_Work order_
A single figure is wanted: the count of lines below containing the string "file".

_Saved entries_
----
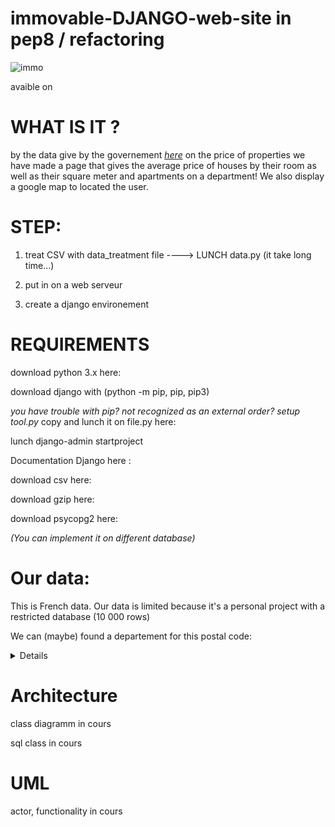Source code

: # immovable-DJANGO-web-site in pep8 / refactoring

![immo](https://user-images.githubusercontent.com/54853371/64719972-ab5ca000-d4c9-11e9-85ae-76a6d6fa757d.png)

avaible on

# WHAT IS IT ?

by the data give by the governement <a href=https://www.data.gouv.fr/fr/datasets/demandes-de-valeurs-foncieres/> <em>here</em></a> on the price of properties we have made a page that gives the average price of houses by their room as well as their square meter and apartments on a department! We also display a google map to located the user.





# STEP:

1) treat CSV with data_treatment file ----> LUNCH data.py (it take long time...)

2) put in on a web serveur

3) create a django environement



# REQUIREMENTS

download python 3.x here:

download django with (python -m pip, pip, pip3)

<em>you have trouble with pip? not recognized as an external order? setup tool.py</em> copy and lunch it on file.py here:

lunch django-admin startproject <YOUR PROJECT>

Documentation Django here :

download csv here:

download gzip here: 

download psycopg2 here: 

<em>(You can implement it on different database)</em>


# Our data:

This is French data. Our data is limited because it's a personal project with a restricted database (10 000 rows)

We can (maybe) found a departement for this postal code:

<details>

['03000', '13200', '08220', '07200', '14520', '05470', '13080', '01220', '11310', '16170', '11260', '14460', '11370', '07140', '02270', '13480', '11130', '06330', '02470', '06390', '05320', '04320', '04340', '02120', '15210', '13004', '13590', '06230', '15590', '07530', '13015', '14510', '04420', '02810', '02220', '07150', '11580', '14114', '11270', '10310', '02300', '06140', '13310', '07370', '07500', '05500', '06300', '14840', '16470', '14270', '13580', '02840', '01630', '09270', '09290', '08380', '14850', '08270', '04400', '06360', '05150', '14770', '13560', '04860', '02320', '08130', '06380', '14880', '06550', '03360', '15240', '04330', '02650', '13820', '05250', '06810', '11440', '06850', '04100', '15200', '05310', '13160', '13960', '14750', '03110', '14540', '14670', '11560', '10380', '10260', '01110', '14990', '05260', '01340', '06620', '06610', '01330', '07580', '06460', '13520', '14780', '13008', '11340', '05220', '13290', '09400', '02590', '03260', '11250', '08320', '09190', '15160', '13109', '08230', '13014', '11290', '43450', '05140', '09800', '03190', '07320', '03500', '11120', '06530', '13650', '10180', '16320', '06400', '04250', '10160', '14100', '02310', '01130', '02880', '02850', '13950', '01400', '11150', '08190', '11800', '12640', '02360', '11600', '08700', '13450', '03120', '14210', '07310', '07600', '01800', '13360', '01350', '11210', '11390', '02870', '09240', '12130', '01500', '16600', '15310', '14390', '06690', '04240', '11410', '08120', '03450', '13003', '12520', '11620', '11360', '08350', '08400', '14690', '11500', '01230', '16430', '13110', '10800', '11380', '09340', '04290', '14590', '01410', '01470', '13100', '07790', '13910', '11110', '03210', '14830', '10320', '14480', '12510', '07400', '03410', '15380', '07520', '14140', '13180', '06700', '02570', '02820', '02330', '13240', '02260', '13370', '05170', '12360', '09310', '06150', '11100', '13780', '01160', '12240', '01480', '01960', '03170', '14950', '14290', '13127', '12150', '10280', '13630', '13470', '10120', '06410', '03400', '13440', '04500', '02420', '01290', '08330', '05800', '02210', '02700', '12300', '10270', '14960', '13680', '07000', '13980', '08440', '16730', '13121', '11430', '15140', '14730', '13112', '02480', '16410', '04120', '14790', '01170', '12230', '12350', '06450', '07450', '08210', '06570', '06710', '14800', '14810', '11610', '08090', '13500', '13170', '06790', '06340', '09330', '11300', '04410', '13930', '03330', '14121', '15500', '14111', '13490', '10190', '10410', '10390', '10340', '05190', '04000', '02500', '06480', '08500', '16360', '12620', '07510', '02760', '04270', '12700', '13730', '02610', '05230', '01450', '07610', '01851', '03230', '09200', '10200', '03340', '02830', '01200', '06470', '02340', '04600', '05460', '14160', '08370', '16440', '04130', '03290', '13123', '07230', '01000', '13116', '11140', '16390', '14370', '13124', '10240', '14113', '02190', '14230', '14930', '13115', '04150', '06510', '02100', '03600', '10420', '15000', '13210', '10510', '10430', '05480', '12720', '13430', '13118', '11220', '08600', '15260', '05240', '03390', '10000', '13002', '09390', '06500', '05700', '02690', '14120', '04350', '02230', '01540', '13105', '11400', '03140', '15700', '05600', '14940', '01460', '14330', '05330', '14920', '07380', '02550', '14110', '15400', '12540', '08160', '13011', '05380', '13120', '07440', '02440', '02350', '13530', '07210', '05110', '13850', '13010', '15110', '12490', '11540', '14860', '09700', '13720', '13104', '13006', '05160', '01990', '06830', '07190', '06240', '04530', '02160', '14400', '06800', '14980', '07410', '03150', '08150', '03320', '13350', '10110', '15130', '14680', '04700', '14440', '15190', '05350', '10300', '06950', '10140', '04140', '01710', '08170', '05100', '09600', '02630', '10230', '05560', '14150', '14610', '14700', '02620', '13510', '12270', '12410', '06580', '16480', '13330', '01550', '01750', '06730', '01250', '07170', '06200', '02580', '01430', '01300', '14630', '02680', '12160', '09110', '06600', '08140', '06540', '13570', '10130', '14170', '14470', '13860', '07700', '02170', '16400', '13250', '02390', '12100', '12560', '01590', '14450', '13640', '07430', '03350', '06100', '09460', '08110', '01150', '02110', '02800', '03630', '13280', '07570', '16210', '04220', '01140', '07590', '06910', '05130', '13410', '07160', '16000', '11490', '07660', '07690', '02720', '13420', '14200', '06440', '06260', '04160', '11330', '16710', '03700', '14550', '12370', '09160', '16250', '13126', '10150', '12380', '07100', '13390', '07800', '11230', '13870', '07630', '13770', '13690', '07270', '13119', '07350', '11160', '12000', '16120', '01570', '04210', '04870', '13320', '08200', '11320', '11170', '06250', '10170', '05200', '05290', '03440', '14360', '01270', '02410', '03240', '14710', '14112', '11190', '09500', '11700', '13122', '02400', '02790', '13821', '11590', '03100', '01280', '05340', '02600', '11420', '14600', '01660', '06670', '02150', '14410', '13007', '02450', '05120', '15320', '13090', '06740', '13840', '07340', '15120', '14320', '14340', '14280', '13130', '13700', '13005', '04510', '01440', '13380', '10350', '01240', '13920', '04180', '13009', '09220', '07300', '04380', '15250', '14250', '07260', '12290', '13670', '13340', '15270', '01390', '02490', '06560', '02430', '01320', '13001', '02860', '15350', '13260', '07560', '14740', '16340', '06190', '09250', '09210', '07460', '06270', '13103', '14350', '01090', '11510', '01310', '06310', '14500', '16160', '11240', '14260', '04280', '14570', '01680', '07120', '01120', '01510', '14490', '08300', '02140', '14620', '14380', '09140', '04370', '02290', '09230', '06110', '04170', '13150', '13830', '12400', '04230', '10290', '07250', '06590', '03130', '14970', '05400', '15100', '16190', '15600', '16290', '13740', '13012', '14430', '13220', '02370', '06370', '03380', '15290', '13230', '06640', '15150', '13190', '13890', '07110', '08360', '06320', '12250', '05300', '02540', '13810', '02670', '12480', '02250', '14123', '13111', '06650', '09130', '16300', '13114', '04300', '11480', '10360', '13660', '13610', '06660', '10700', '03470', '09300', '03310', '13620', '10600', '03270', '04800', '12200', '15430', '01210', '15800', '07240', '13460', '09120', '04190', '13760', '09000', '13790', '02520', '11570', '03430', '02380', '06420', '04260', '13129', '13600', '01700', '11350', '08310', '06750', '02240', '06160', '15300', '10500', '01380', '16570', '13113', '01370', '03220', '01640', '13140', '10330', '05000', '07290', '13800', '09350', '06130', '13117', '08430', '01580', '12110', '', '04850', '13270', '07470', '13013', '11000', '14910', '14000', '08800', '07130', '06210', '07330', '14240', '12780', '15170', '13940', '06520', '03300', '16200', '16620', '06000', '11200', '09420', '10100', '16140', '13750', '13880', '13990', '15340', '14530', '14190', '14640', '14130', '14310', '09320', '04660', '13016', '03420', '13550', '04200', '14420', '10210', '08000', '12550', '15220', '14650', '03460', '02130', '07220', '01100', '14220', '03200', '07360', '04110', '16800', '01260', '10450', '14760', '12430', '03800', '01360', '03160', '03510', '13400', '03250', '02510', '10250', '15230', '13540', '10440', '06430', '02200', '10220', '02000', '09100', '03370', '13300', '04310', '01560', '04360', '10400', '02460', '01420', '02640', '01190', '13710', '01600', '06220']


</details>

# Architecture

class diagramm in cours

sql class in cours

# UML

actor, functionality in cours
----
_Exercise output_
2